*What this task involves*:
In the listing below, find the line containing "average utilisation percentage." and the line containing "2. The bank". Repeat exactly those two lines and every line between them, nothing more.

*Exercise data*:
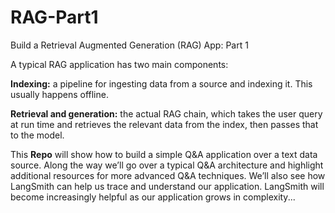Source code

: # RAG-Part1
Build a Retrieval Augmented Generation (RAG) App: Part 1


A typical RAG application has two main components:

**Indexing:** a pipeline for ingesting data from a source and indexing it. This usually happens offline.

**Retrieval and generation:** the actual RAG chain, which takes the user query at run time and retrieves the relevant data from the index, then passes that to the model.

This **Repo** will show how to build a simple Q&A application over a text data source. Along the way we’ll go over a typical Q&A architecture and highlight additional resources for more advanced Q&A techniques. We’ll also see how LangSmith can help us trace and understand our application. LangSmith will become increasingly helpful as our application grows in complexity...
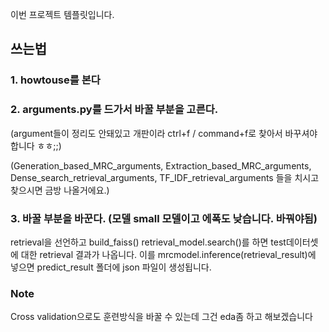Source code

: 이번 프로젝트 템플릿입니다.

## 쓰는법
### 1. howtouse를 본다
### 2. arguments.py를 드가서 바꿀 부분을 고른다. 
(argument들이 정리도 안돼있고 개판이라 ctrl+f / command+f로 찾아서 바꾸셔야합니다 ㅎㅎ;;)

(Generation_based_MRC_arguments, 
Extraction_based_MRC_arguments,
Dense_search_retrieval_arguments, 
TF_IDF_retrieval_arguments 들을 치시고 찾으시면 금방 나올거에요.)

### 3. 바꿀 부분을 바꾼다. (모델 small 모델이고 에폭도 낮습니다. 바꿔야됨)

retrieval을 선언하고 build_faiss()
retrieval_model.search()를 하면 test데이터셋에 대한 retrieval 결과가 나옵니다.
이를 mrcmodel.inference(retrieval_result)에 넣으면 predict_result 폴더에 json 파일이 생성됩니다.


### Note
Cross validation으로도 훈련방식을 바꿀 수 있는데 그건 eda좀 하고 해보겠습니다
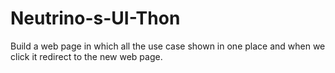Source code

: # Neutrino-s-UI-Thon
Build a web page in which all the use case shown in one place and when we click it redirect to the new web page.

---

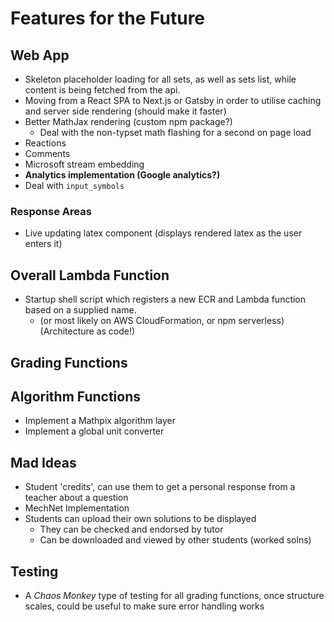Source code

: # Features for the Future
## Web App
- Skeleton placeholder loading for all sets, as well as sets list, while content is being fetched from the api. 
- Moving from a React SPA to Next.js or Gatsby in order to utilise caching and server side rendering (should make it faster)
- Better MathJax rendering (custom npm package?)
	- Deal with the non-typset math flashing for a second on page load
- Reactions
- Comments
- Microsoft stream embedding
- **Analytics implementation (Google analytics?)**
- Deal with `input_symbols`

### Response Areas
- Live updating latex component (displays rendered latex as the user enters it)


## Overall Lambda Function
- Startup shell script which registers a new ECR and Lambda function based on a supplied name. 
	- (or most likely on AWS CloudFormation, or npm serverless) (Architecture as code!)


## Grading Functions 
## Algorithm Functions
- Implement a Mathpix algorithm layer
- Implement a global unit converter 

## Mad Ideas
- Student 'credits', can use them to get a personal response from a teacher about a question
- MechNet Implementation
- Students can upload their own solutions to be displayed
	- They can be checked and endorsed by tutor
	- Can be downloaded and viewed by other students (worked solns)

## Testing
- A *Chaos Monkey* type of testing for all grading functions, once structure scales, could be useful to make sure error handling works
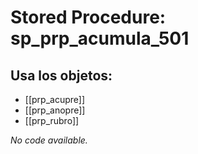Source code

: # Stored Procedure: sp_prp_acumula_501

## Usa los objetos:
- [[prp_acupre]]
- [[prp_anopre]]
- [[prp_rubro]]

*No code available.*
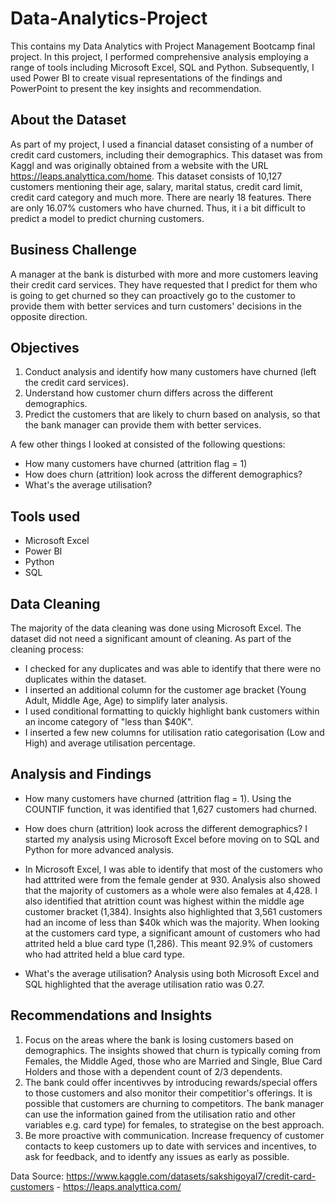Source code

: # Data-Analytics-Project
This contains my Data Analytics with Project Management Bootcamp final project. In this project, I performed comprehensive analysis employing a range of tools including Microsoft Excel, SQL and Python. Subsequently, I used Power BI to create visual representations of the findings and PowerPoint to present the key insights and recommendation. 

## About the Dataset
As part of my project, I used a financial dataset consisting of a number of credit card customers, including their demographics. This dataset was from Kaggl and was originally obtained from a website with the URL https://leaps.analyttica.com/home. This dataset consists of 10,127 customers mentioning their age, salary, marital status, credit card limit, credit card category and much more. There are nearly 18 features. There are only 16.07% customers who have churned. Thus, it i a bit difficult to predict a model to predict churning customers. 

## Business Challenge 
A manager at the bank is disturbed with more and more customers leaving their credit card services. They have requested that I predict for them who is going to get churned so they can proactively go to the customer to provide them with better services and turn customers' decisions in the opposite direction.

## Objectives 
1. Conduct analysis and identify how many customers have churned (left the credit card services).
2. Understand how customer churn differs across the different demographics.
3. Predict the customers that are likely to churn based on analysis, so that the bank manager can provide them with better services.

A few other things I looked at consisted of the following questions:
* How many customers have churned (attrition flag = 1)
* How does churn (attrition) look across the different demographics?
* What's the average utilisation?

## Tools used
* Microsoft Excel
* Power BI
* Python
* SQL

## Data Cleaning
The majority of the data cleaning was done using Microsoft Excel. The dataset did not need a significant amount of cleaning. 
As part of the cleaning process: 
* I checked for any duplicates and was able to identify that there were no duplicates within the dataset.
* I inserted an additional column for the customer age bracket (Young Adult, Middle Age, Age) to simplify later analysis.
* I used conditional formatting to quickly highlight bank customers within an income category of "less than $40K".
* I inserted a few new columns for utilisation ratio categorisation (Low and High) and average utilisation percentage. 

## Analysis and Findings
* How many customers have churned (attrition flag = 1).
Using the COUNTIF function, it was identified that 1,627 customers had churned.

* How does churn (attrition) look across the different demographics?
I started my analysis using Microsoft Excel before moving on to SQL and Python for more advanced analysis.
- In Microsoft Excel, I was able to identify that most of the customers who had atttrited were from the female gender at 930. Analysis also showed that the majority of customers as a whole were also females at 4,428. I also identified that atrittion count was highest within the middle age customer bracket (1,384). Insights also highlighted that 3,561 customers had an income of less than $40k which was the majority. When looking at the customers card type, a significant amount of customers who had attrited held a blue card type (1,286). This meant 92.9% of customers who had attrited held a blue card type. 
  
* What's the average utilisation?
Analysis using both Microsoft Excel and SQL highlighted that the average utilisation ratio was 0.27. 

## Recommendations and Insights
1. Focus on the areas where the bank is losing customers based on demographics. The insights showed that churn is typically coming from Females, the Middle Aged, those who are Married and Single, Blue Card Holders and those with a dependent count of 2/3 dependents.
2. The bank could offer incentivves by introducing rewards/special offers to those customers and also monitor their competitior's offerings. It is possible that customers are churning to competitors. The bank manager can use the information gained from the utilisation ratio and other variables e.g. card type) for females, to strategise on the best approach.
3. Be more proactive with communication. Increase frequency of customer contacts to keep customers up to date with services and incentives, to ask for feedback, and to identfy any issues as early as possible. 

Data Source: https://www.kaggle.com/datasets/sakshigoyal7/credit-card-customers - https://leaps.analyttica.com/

...

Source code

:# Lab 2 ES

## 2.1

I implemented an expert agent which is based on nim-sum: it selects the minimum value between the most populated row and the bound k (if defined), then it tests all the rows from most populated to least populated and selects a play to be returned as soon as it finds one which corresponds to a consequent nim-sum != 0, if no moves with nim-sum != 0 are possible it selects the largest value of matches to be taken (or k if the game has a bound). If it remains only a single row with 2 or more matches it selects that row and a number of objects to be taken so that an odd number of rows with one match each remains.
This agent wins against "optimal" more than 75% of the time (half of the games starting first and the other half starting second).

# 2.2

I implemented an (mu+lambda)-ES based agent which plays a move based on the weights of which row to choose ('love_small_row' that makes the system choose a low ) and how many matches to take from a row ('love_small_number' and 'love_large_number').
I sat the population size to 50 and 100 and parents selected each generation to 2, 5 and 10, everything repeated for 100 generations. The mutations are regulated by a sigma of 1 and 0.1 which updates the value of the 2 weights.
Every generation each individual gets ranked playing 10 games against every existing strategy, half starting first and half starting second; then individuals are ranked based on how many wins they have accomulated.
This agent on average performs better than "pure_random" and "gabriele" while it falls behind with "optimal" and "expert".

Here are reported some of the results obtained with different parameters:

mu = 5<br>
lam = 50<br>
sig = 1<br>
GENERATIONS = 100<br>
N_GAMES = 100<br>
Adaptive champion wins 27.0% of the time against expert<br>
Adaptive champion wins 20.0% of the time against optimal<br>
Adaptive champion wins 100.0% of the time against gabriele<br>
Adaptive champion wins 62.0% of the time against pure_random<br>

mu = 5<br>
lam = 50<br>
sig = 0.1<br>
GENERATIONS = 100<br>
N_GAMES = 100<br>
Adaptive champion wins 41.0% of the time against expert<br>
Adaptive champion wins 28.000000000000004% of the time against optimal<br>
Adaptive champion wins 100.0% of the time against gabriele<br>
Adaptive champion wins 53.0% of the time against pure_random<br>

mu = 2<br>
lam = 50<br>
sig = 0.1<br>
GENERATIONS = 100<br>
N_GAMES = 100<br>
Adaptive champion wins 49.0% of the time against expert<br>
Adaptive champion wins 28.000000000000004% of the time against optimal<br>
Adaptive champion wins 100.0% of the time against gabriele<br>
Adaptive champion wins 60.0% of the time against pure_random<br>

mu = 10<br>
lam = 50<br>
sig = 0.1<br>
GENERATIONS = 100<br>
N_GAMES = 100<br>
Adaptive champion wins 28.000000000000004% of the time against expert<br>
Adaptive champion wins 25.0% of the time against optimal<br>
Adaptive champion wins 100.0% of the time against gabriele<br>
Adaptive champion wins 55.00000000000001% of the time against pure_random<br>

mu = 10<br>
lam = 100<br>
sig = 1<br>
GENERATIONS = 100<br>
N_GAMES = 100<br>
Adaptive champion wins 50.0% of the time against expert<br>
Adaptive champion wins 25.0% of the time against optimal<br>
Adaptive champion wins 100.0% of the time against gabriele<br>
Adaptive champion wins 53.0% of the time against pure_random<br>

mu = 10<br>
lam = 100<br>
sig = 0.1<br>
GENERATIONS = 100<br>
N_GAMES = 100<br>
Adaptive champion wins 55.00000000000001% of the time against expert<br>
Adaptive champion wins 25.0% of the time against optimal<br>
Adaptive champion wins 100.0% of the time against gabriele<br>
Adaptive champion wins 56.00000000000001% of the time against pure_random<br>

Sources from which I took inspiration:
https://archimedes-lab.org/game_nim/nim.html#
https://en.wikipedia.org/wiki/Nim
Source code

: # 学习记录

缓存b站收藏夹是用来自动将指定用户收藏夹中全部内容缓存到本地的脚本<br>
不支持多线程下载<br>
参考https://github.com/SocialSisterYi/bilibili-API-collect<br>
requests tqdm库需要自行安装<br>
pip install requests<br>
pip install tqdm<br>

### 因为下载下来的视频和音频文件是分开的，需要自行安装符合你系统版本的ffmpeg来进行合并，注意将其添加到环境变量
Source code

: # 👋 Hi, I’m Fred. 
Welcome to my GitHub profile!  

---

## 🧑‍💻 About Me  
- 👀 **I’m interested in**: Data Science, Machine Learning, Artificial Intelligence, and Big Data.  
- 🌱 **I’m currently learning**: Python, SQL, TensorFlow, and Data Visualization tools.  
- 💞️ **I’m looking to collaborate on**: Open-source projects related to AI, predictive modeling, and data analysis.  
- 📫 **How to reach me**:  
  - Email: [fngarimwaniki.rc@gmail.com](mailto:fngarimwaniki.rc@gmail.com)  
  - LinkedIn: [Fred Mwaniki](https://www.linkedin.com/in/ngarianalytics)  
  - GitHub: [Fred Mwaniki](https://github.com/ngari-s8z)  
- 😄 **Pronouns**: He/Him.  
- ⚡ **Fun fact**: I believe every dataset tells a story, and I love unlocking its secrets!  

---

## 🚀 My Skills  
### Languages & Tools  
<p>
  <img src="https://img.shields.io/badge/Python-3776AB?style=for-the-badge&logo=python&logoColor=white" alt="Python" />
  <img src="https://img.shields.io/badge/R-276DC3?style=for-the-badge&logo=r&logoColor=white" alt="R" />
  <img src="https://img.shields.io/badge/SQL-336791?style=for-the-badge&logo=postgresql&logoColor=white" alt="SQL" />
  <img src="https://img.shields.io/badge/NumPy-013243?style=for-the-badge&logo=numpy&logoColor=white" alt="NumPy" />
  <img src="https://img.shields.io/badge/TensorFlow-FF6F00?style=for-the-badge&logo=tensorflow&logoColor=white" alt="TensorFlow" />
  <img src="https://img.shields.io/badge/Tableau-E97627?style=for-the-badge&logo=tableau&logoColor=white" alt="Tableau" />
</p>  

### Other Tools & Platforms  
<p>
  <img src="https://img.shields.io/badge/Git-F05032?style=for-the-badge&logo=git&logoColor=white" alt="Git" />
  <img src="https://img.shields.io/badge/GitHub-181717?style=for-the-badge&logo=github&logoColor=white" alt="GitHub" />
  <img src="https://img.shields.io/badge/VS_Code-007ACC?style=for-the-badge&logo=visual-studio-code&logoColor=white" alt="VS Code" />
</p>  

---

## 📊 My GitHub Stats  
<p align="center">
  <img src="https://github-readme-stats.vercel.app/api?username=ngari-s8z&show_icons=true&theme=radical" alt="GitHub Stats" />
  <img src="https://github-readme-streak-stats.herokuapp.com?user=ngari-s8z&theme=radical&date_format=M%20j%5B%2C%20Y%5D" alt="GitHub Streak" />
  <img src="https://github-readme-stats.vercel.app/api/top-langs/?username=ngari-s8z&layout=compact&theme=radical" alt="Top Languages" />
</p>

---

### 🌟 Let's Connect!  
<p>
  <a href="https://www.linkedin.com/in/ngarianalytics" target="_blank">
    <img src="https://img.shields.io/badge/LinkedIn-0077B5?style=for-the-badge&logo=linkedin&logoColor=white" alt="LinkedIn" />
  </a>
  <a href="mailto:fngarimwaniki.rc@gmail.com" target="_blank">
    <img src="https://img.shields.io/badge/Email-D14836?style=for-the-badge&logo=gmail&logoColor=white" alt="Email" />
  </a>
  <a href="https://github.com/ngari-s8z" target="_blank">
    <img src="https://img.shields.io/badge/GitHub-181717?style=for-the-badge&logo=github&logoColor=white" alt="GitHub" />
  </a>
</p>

*Written answer*:
* I inserted a few new columns for utilisation ratio categorisation (Low and High) and average utilisation percentage. 

## Analysis and Findings
* How many customers have churned (attrition flag = 1).
Using the COUNTIF function, it was identified that 1,627 customers had churned.

* How does churn (attrition) look across the different demographics?
I started my analysis using Microsoft Excel before moving on to SQL and Python for more advanced analysis.
- In Microsoft Excel, I was able to identify that most of the customers who had atttrited were from the female gender at 930. Analysis also showed that the majority of customers as a whole were also females at 4,428. I also identified that atrittion count was highest within the middle age customer bracket (1,384). Insights also highlighted that 3,561 customers had an income of less than $40k which was the majority. When looking at the customers card type, a significant amount of customers who had attrited held a blue card type (1,286). This meant 92.9% of customers who had attrited held a blue card type. 
  
* What's the average utilisation?
Analysis using both Microsoft Excel and SQL highlighted that the average utilisation ratio was 0.27. 

## Recommendations and Insights
1. Focus on the areas where the bank is losing customers based on demographics. The insights showed that churn is typically coming from Females, the Middle Aged, those who are Married and Single, Blue Card Holders and those with a dependent count of 2/3 dependents.
2. The bank could offer incentivves by introducing rewards/special offers to those customers and also monitor their competitior's offerings. It is possible that customers are churning to competitors. The bank manager can use the information gained from the utilisation ratio and other variables e.g. card type) for females, to strategise on the best approach.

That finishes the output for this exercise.